Face à la grève prolongée des magistrats, l’Ordre des Avocats du Gabon a plaidé pour la mise en place d’un service minimum, afin d’éviter la paralysie totale du système judiciaire. Cette requête a été adressée à l’Assemblée nationale de la Transition, lors d’une audience tenue ce 4 mars 2025 avec le Président de l’Assemblée, Jean-François Ndongou.
Une Grève qui Pénalise les Justiciables
Menée par le Syndicat national des magistrats du Gabon (SYNAMAG), cette grève perturbe l’accès à la justice pour de nombreux citoyens. Me Justin Taty, ancien Bâtonnier, a rappelé que si la grève est un droit, elle ne doit pas empêcher le bon fonctionnement du service public :
« La loi doit être respectée par tous, y compris par ceux qui l’appliquent. »
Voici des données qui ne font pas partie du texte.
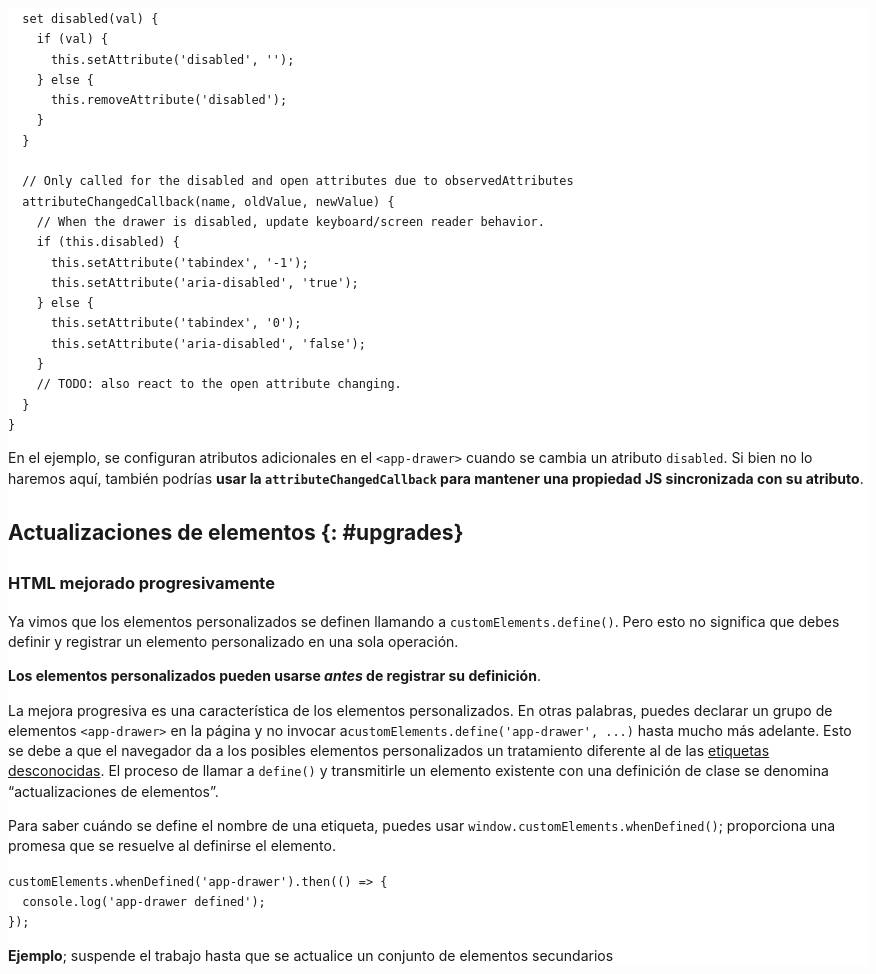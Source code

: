       set disabled(val) {
        if (val) {
          this.setAttribute('disabled', '');
        } else {
          this.removeAttribute('disabled');
        }
      }
    
      // Only called for the disabled and open attributes due to observedAttributes
      attributeChangedCallback(name, oldValue, newValue) {
        // When the drawer is disabled, update keyboard/screen reader behavior.
        if (this.disabled) {
          this.setAttribute('tabindex', '-1');
          this.setAttribute('aria-disabled', 'true');
        } else {
          this.setAttribute('tabindex', '0');
          this.setAttribute('aria-disabled', 'false');
        }
        // TODO: also react to the open attribute changing.
      }
    }
    

En el ejemplo, se configuran atributos adicionales en el `<app-drawer>` cuando se
cambia un atributo `disabled`. Si bien no lo haremos aquí, también podrías
**usar la `attributeChangedCallback` para mantener una propiedad JS sincronizada con su atributo**.

## Actualizaciones de elementos {: #upgrades}

### HTML mejorado progresivamente

Ya vimos que los elementos personalizados se definen llamando a `customElements.define()`.
Pero esto no significa que debes definir y registrar un elemento personalizado en una sola operación.

**Los elementos personalizados pueden usarse _antes_ de registrar su definición**.

La mejora progresiva es una característica de los elementos personalizados. En otras palabras, puedes declarar un grupo de elementos `<app-drawer>` en la página y no invocar a`customElements.define('app-drawer', ...)` hasta mucho más adelante. Esto se debe a que el navegador da a los posibles elementos personalizados un tratamiento diferente al de las [etiquetas desconocidas](#unknown). El proceso de llamar a `define()` y transmitirle un elemento existente con una definición de clase se denomina “actualizaciones de elementos”.

Para saber cuándo se define el nombre de una etiqueta, puedes usar `window.customElements.whenDefined()`;
proporciona una promesa que se resuelve al definirse el elemento.


    customElements.whenDefined('app-drawer').then(() => {
      console.log('app-drawer defined');
    });
    

**Ejemplo**; suspende el trabajo hasta que se actualice un conjunto de elementos secundarios
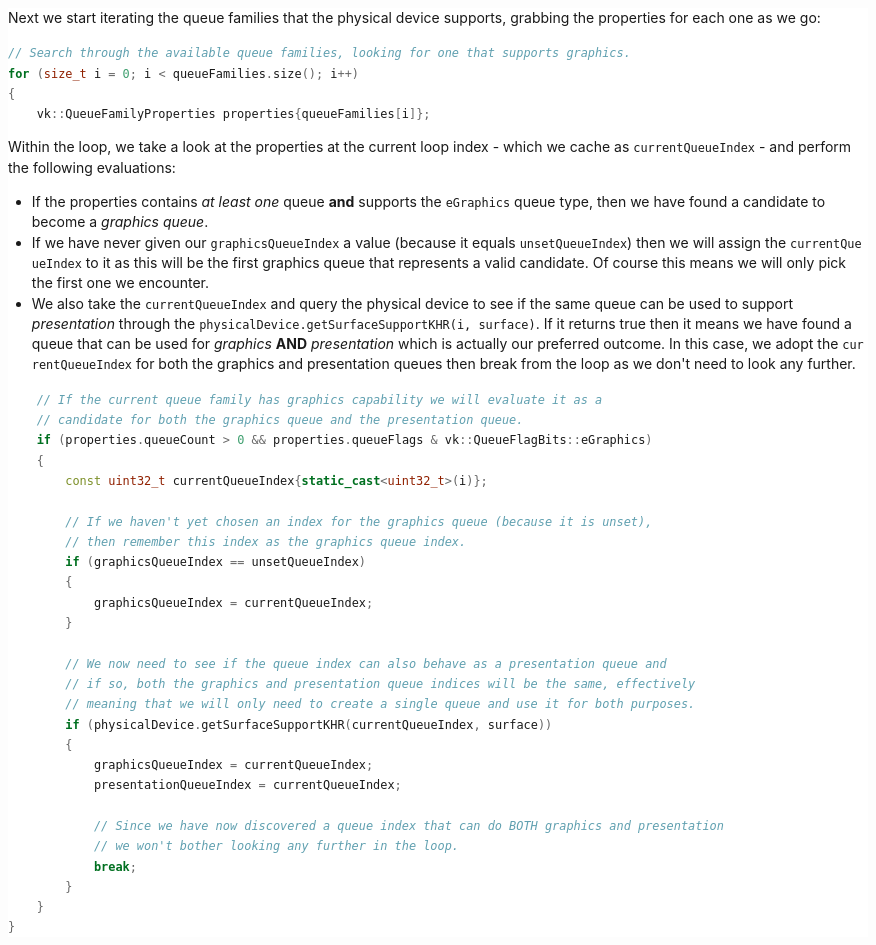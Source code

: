 Next we start iterating the queue families that the physical device supports, grabbing the properties for each one as we go:

```cpp
// Search through the available queue families, looking for one that supports graphics.
for (size_t i = 0; i < queueFamilies.size(); i++)
{
    vk::QueueFamilyProperties properties{queueFamilies[i]};
```

Within the loop, we take a look at the properties at the current loop index - which we cache as `currentQueueIndex` - and perform the following evaluations:

- If the properties contains *at least one* queue **and** supports the `eGraphics` queue type, then we have found a candidate to become a *graphics queue*.
- If we have never given our `graphicsQueueIndex` a value (because it equals `unsetQueueIndex`) then we will assign the `currentQueueIndex` to it as this will be the first graphics queue that represents a valid candidate. Of course this means we will only pick the first one we encounter.
- We also take the `currentQueueIndex` and query the physical device to see if the same queue can be used to support *presentation* through the `physicalDevice.getSurfaceSupportKHR(i, surface)`. If it returns true then it means we have found a queue that can be used for *graphics* **AND** *presentation* which is actually our preferred outcome. In this case, we adopt the `currentQueueIndex` for both the graphics and presentation queues then break from the loop as we don't need to look any further.

```cpp
    // If the current queue family has graphics capability we will evaluate it as a
    // candidate for both the graphics queue and the presentation queue.
    if (properties.queueCount > 0 && properties.queueFlags & vk::QueueFlagBits::eGraphics)
    {
        const uint32_t currentQueueIndex{static_cast<uint32_t>(i)};

        // If we haven't yet chosen an index for the graphics queue (because it is unset),
        // then remember this index as the graphics queue index.
        if (graphicsQueueIndex == unsetQueueIndex)
        {
            graphicsQueueIndex = currentQueueIndex;
        }

        // We now need to see if the queue index can also behave as a presentation queue and
        // if so, both the graphics and presentation queue indices will be the same, effectively
        // meaning that we will only need to create a single queue and use it for both purposes.
        if (physicalDevice.getSurfaceSupportKHR(currentQueueIndex, surface))
        {
            graphicsQueueIndex = currentQueueIndex;
            presentationQueueIndex = currentQueueIndex;

            // Since we have now discovered a queue index that can do BOTH graphics and presentation
            // we won't bother looking any further in the loop.
            break;
        }
    }
}
```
L’Ordre des Avocats reconnaît les revendications légitimes des magistrats concernant leurs conditions de travail, mais dénonce une situation où la justice se retrouve « prise en otage ».
L’Assemblée Nationale Interpellée
Le Président de l’Assemblée s’est montré réceptif aux préoccupations exprimées par les avocats et s’est engagé à examiner la crise de manière approfondie. Pendant ce temps, les magistrats, réunis en assemblée générale extraordinaire le 3 mars dernier, ont réaffirmé leur volonté de poursuivre la grève, dénonçant une « communication mensongère » du ministère de la Justice.
Dans ce contexte tendu, la nécessité d’un équilibre entre le droit de grève des magistrats et l’accès à la justice des citoyens devient une priorité pour éviter un blocage total du système judiciaire gabonais.